■ **TASK**
Say how many lines in the data hold "network". Nothing else belongs in the answer.

■ **RECORD SET**
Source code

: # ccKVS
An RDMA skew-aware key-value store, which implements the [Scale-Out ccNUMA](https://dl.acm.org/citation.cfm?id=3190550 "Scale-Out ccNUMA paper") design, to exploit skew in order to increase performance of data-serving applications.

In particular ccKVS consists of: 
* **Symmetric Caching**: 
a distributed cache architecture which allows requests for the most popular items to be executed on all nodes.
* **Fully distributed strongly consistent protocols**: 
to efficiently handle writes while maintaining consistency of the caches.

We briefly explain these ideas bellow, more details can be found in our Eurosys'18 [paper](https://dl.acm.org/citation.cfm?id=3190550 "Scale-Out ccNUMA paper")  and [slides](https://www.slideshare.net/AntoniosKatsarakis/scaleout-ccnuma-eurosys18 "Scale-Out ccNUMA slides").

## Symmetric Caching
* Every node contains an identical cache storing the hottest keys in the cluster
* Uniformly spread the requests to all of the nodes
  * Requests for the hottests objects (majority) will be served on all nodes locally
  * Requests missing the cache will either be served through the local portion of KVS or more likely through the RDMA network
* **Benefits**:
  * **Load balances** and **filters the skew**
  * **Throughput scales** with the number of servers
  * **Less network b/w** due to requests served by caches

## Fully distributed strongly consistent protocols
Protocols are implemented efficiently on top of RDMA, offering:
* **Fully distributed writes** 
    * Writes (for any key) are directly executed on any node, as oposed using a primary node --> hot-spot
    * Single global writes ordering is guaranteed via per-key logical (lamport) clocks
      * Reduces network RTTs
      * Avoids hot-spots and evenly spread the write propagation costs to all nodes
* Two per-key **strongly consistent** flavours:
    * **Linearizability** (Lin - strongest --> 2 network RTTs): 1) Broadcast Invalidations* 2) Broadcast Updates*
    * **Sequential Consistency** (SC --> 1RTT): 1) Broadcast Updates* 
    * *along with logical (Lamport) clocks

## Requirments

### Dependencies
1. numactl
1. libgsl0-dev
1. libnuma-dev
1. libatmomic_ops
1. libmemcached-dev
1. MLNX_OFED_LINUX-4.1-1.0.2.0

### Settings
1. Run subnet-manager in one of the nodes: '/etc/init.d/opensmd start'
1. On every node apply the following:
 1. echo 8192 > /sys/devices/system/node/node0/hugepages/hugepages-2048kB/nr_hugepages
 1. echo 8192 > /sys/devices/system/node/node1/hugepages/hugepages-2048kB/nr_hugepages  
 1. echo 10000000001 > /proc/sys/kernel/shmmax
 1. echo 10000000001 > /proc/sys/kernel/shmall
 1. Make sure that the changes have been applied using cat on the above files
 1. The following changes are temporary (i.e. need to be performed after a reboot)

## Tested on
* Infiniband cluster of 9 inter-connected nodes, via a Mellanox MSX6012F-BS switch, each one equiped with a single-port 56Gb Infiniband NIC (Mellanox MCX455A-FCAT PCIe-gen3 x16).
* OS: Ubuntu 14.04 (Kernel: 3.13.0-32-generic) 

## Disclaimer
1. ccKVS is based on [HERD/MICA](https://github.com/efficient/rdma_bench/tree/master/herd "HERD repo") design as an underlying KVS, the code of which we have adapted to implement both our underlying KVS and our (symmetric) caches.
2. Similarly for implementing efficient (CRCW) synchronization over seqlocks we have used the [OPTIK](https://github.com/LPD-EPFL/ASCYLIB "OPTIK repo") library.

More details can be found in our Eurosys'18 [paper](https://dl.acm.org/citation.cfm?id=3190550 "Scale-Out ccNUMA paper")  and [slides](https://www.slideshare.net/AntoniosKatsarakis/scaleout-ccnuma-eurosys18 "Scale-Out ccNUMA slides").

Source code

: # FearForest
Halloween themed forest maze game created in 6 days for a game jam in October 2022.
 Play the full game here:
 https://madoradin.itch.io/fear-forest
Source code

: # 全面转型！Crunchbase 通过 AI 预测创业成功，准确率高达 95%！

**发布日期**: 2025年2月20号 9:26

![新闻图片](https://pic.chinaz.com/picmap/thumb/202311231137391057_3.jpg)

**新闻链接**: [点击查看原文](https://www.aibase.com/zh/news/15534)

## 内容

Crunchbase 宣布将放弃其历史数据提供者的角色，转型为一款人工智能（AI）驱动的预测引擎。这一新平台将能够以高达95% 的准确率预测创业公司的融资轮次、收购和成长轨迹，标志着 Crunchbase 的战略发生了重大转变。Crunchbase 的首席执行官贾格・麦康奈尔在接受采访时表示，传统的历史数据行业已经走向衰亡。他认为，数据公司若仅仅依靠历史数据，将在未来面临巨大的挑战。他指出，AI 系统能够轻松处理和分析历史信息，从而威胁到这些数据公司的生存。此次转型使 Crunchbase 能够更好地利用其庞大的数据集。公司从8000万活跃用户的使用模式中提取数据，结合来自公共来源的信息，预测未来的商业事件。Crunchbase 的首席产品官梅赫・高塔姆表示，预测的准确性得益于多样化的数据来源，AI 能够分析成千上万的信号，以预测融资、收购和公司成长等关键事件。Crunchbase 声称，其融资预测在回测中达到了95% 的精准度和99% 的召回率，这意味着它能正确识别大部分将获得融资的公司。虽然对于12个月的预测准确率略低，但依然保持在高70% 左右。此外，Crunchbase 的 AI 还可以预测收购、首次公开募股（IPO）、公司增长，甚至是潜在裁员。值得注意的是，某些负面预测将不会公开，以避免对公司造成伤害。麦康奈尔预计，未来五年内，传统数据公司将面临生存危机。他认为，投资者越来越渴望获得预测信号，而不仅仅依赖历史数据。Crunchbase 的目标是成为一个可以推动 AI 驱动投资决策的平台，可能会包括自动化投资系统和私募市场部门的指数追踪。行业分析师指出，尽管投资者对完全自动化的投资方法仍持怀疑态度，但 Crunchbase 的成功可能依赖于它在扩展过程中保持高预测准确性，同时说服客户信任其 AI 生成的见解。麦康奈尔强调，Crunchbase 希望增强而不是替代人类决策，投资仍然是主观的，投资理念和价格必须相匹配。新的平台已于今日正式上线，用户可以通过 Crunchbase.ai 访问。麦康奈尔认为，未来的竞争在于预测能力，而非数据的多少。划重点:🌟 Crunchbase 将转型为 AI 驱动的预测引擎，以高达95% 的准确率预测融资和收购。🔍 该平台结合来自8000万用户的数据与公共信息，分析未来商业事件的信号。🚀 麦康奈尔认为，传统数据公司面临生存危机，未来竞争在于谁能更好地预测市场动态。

■ **TASK SOLUTION**
4